June 5, 2026 by Maya Posch 6 Comments

When the topic of ‘electrolysis’ is mentioned, people typically think of just splitting plain old dihydrogen monoxide (hydric acid: H₂O) into its constituent atoms, but this barely scratches the surface of what is going on during electrolysis. Once you understand the full picture it also becomes obvious how electrolysis can be used for other tasks, including metal refining, flow batteries and more, as covered in a recent video by [NightHawkInLight].

On a fundamental level electrolysis is what it says on the tin: a way to lyse (i.e. split apart) using electrons, which is what the anode and cathode provide or remove. This can be used to break down the bonds between hydrogen and oxygen, but also those of iron ore, like Fe₃O₄. Stripping the oxygen from the iron atoms is commonly done in a reduction process using the CO from coke or hydrogen,

Setup for electrolysing iron ore. (Credit: NightHawkInLight, YouTube) — Setup for electrolysing iron ore.

By instead dissolving the iron ore in acid, electrolysis can then be used to separate the two. In the example, the acid is created by one side of the electrolytic cell, with both electrodes separated by an ion-exchange membrane barrier that prevents the chemical processes on each side of the cell to affect the other side while still enabling the cell to work. How to make these membranes is also demonstrated in the video.

Through a careful arrangement of these membranes and the electrodes, you can guide which reactions can occur where, and which – negative or positively charged – ion can pass through which membrane, giving a lot of control. It can also be used to prevent undesirable reactions from happening, such as in this case the generating of chlorine gas from the NaCl being lysed.
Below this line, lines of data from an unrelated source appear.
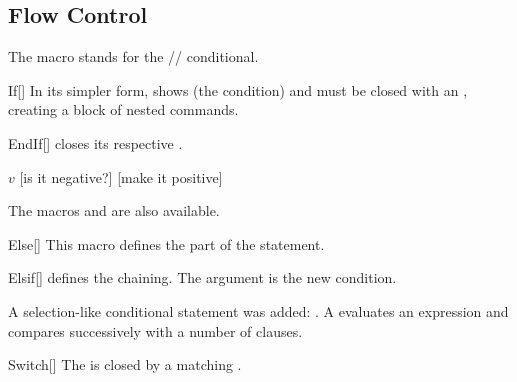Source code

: \documentclass[a4paper, 11pt]{article}
\begin{document}
\subsection{Flow Control}\label{sec:flow-control}
The macro  stands for the // conditional.

\begin{macro}{If}[]
    In its simpler form,  shows  (the condition) and must be closed with an , creating a block of nested commands.

    \BlockOptionsText
\end{macro}

\begin{macro}{EndIf}[]
     closes its respective .

    \MacroOptionsText
\end{macro}

\begin{tcblisting}{}
    \begin{algorithmic}
        \State \Read $v$
        [is it negative?]
            [make it positive]
        \EndIf
    \end{algorithmic}
\end{tcblisting}

The macros  and  are also available.

\begin{macro}{Else}[]
    This macro defines the  part of the  statement.

    \BlockOptionsText
\end{macro}

\begin{macro}{Elsif}[]
     defines the  chaining. The argument  is the new condition.

    \BlockOptionsText
\end{macro}

A selection-like conditional statement was added: . A  evaluates an expression and compares successively with a number of  clauses.

\begin{macro}{Switch}[]
    The  is closed by a matching .

    \BlockOptionsText
\end{macro}
\end{document}
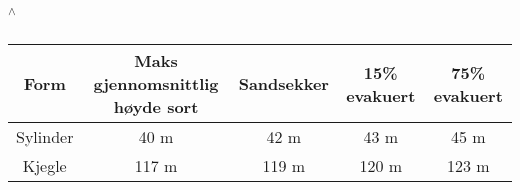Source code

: 
\textbf{\textsuperscript{$\wedge$}}


\begin{table}
\begin{center}
 \begin{tabular}{||c|| c| c| c| c||} 
 \hline
 Form & Maks gjennomsnittlig høyde sort & Sandsekker & 15\% evakuert & 75\% evakuert \\ [0.5ex] 
 \hline\hline
 Sylinder & 40 m & 42 m & 43 m & 45 m\\ 
 \hline
 Kjegle & 117 m & 119 m & 120 m & 123 m\\ [1ex]
 \hline
\end{tabular}
\end{center}
\caption{ }
\label{table:tab2}
\end{table}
Acidity indicator dye is used to show in great detail how the cell works, including its preparation of getting the acidity just right before the crushed iron ore is mixed with some of the generated acid and the resulting liquid added to the cell. Following this you get a closed-loop chemical process to which only fresh iron ore slush has to be added and electrodes swapped out for fresh ones as the build-up of iron becomes sufficiently thick. In addition to supplying the cell with electricity, naturally, though you can even invert the cell and use it as a chemical battery akin to a lead-acid one if that’s more your thing.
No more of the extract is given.